QDL (Quantum Data Loader) is an additional module that is not included in the basic QHB distribution and is installed separately. This utility allows you to generate a table file in multithreaded mode based on a specified description of the table structure and the corresponding data in a CSV file, bypassing the usual database mechanisms. The resulting file can be copied as a table file to the database directory.

See Chapter QDL Data Bulk Direct Loading Module for details about the module.



Loading Data into a New Partition of an Existing Table

Let's say we have a table partitioned by date ranges. Let's say each range covers one year. As a simplified example, let's take a table that has three fields of types timestamp, int, and text. Let's say we currently have two partitions with data for 2019 and 2020, and we need to load data for 2021 as quickly as possible. Let's do this using QDL.


Step 1. Generate Test Table Data

-- Partitioned table qdl_test
DROP TABLE IF EXISTS qdl_test;
CREATE TABLE qdl_test (
    timestamp_value timestamp NOT NULL,
    int_value       int NOT NULL,
    text_value      text
) PARTITION BY RANGE (timestamp_value);

-- Test data for 2019
DROP TABLE IF EXISTS qdl_test_y2019;
CREATE TABLE qdl_test_y2019 PARTITION OF qdl_test
   FOR VALUES FROM ('2019-01-01') TO ('2020-01-01');

INSERT INTO qdl_test_y2019
SELECT to_timestamp(extract('epoch' FROM to_timestamp('2019-01-01','yyyy-mm-dd')) + random()*60*60*24*365)::timestamp AS timestamp_value,
       round(random()*1000000)::int AS int_value,
       substr(md5(random()::text), 0, 30) AS text_value
  FROM generate_series(1,1000);    

-- Test data for 2020
DROP TABLE IF EXISTS qdl_test_y2020;
CREATE TABLE qdl_test_y2020 PARTITION OF qdl_test
   FOR VALUES FROM ('2020-01-01') TO ('2021-01-01');

INSERT INTO qdl_test_y2020
SELECT to_timestamp(extract('epoch' FROM to_timestamp('2020-01-01','yyyy-mm-dd')) + random()*60*60*24*365)::timestamp AS timestamp_value,
       round(random()*1000000)::int AS int_value,
       substr(md5(random()::text), 0, 30) AS text_value
  FROM generate_series(1,1000);

Step 2. Generate Data for Loading as a CSV File

For testing purposes, we generate data for 2021 in the file /tmp/qdl_data.csv, using the capabilities of the COPY command.

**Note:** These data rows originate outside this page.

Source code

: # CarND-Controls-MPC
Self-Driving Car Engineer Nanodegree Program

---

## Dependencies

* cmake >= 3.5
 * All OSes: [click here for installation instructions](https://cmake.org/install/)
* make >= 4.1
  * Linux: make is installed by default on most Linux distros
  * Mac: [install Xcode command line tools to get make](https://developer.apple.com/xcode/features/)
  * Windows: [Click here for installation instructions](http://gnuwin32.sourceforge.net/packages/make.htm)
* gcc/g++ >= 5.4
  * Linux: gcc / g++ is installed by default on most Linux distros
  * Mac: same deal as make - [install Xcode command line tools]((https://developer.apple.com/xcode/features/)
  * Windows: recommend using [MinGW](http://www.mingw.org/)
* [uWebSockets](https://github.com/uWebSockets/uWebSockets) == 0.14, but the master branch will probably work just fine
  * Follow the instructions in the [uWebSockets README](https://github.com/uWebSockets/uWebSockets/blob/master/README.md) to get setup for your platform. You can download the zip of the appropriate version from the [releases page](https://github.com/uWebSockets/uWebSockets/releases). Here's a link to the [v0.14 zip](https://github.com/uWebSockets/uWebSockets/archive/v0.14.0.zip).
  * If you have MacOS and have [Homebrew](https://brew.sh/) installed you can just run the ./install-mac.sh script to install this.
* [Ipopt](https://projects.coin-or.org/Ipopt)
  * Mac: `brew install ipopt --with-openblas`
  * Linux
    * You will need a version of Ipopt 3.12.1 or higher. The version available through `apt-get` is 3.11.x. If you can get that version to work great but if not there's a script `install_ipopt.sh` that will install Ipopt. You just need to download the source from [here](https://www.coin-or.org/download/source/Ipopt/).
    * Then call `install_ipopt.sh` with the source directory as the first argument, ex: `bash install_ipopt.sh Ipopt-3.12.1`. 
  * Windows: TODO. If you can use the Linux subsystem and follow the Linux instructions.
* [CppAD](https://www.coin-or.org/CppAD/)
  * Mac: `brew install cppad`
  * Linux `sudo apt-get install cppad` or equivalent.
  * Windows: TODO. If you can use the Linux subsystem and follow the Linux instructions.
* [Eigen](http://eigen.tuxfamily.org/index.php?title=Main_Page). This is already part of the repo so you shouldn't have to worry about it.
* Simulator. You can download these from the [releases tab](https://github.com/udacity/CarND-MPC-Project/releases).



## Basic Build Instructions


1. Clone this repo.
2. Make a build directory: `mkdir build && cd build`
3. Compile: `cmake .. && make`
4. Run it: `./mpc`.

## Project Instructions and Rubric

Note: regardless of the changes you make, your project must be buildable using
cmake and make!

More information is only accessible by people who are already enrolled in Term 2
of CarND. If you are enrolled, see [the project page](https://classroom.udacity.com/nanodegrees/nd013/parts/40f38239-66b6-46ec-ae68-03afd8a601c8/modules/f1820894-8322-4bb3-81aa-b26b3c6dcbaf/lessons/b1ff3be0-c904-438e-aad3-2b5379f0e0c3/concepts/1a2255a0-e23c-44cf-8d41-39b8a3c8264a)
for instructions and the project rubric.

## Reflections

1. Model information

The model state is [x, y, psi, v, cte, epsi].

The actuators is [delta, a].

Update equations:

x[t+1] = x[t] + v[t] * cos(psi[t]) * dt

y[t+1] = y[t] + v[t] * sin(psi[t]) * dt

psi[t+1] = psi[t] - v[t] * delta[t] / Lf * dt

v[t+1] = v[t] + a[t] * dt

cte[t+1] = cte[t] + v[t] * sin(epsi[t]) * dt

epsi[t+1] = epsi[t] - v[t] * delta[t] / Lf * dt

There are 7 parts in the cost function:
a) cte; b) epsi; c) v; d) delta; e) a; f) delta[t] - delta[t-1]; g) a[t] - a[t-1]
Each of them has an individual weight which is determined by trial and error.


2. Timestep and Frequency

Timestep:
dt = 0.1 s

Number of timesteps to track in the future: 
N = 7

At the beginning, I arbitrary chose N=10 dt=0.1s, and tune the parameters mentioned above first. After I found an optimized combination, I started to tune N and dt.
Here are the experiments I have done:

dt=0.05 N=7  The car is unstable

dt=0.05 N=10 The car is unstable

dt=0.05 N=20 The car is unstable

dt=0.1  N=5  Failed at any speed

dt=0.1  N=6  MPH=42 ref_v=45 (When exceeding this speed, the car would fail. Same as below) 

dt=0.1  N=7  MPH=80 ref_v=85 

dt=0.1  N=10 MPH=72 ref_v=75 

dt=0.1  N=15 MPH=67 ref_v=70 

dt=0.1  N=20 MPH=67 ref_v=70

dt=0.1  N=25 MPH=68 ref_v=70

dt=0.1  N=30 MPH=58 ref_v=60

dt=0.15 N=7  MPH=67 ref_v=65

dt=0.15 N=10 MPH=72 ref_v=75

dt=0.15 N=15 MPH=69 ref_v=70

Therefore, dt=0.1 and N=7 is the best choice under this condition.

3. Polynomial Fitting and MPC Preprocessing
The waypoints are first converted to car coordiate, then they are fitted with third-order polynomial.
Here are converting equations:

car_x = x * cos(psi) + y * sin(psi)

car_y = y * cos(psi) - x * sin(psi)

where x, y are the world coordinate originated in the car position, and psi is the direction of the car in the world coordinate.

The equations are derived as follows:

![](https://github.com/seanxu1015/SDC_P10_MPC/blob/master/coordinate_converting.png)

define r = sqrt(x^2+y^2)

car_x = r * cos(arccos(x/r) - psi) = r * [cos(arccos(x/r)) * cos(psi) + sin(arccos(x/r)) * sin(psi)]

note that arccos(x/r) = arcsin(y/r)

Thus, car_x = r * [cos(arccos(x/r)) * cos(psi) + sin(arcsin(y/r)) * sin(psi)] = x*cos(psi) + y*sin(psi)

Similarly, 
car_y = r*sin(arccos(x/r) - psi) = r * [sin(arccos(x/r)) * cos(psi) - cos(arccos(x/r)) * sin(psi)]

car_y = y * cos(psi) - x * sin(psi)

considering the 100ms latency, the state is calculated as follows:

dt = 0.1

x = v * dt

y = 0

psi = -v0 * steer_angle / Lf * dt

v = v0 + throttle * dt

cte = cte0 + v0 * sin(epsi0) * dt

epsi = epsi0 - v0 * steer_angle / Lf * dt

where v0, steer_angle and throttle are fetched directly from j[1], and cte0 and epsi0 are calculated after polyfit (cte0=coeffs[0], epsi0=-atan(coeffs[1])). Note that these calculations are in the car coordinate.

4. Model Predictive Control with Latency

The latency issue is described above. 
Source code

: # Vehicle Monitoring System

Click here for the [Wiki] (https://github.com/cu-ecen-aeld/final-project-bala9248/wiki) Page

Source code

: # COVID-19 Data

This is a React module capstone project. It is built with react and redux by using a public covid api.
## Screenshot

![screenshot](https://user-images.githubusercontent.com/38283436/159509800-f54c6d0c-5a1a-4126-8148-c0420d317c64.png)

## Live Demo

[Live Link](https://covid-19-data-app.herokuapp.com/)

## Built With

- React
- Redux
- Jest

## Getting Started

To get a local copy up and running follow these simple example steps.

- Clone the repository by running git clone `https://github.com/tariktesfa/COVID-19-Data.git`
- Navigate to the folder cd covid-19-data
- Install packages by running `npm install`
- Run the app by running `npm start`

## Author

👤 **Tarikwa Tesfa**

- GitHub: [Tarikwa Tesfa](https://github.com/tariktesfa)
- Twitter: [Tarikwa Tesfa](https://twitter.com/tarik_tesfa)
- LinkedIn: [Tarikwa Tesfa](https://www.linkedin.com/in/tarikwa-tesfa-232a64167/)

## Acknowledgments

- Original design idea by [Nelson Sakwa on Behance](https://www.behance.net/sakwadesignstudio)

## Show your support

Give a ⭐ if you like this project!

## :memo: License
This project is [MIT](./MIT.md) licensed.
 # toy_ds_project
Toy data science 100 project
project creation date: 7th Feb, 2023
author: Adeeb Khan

As a delimiter, we choose a semicolon (;). We need to use the same character in the QDL configuration file.

Note
When loading data into QDL, it is assumed that the first string of the data file contains a header with field names, therefore you must add parameter header true to COPY command while loading into CSV. Otherwise, instead of the header, the first data string will be skipped, which is unacceptable.

COPY (SELECT to_timestamp(extract('epoch' FROM to_timestamp('2021-01-01','yyyy-mm-dd')) + random()*60*60*24*365)::timestamp AS timestamp_value
           , round(random()*1000000) AS int_value
           , substr(md5(random()::text), 0, 30) AS text_value
        FROM generate_series(1,1000))
  TO '/tmp/qdl_data.csv'
  WITH (format csv, delimiter ';', header true);

Step 3. Create a Configuration File Containing the Loaded Table Description for QDL

Note that at the first step the oid parameter in the output section does not matter, so its value can be left zero. The delimiter, the table and its columns description (parameters of the partition table) are important here. If the column value can be NULL, the keyword [nullable] must be added after the type name.

The list of data types supported during loading is provided in Section Supported Field Types.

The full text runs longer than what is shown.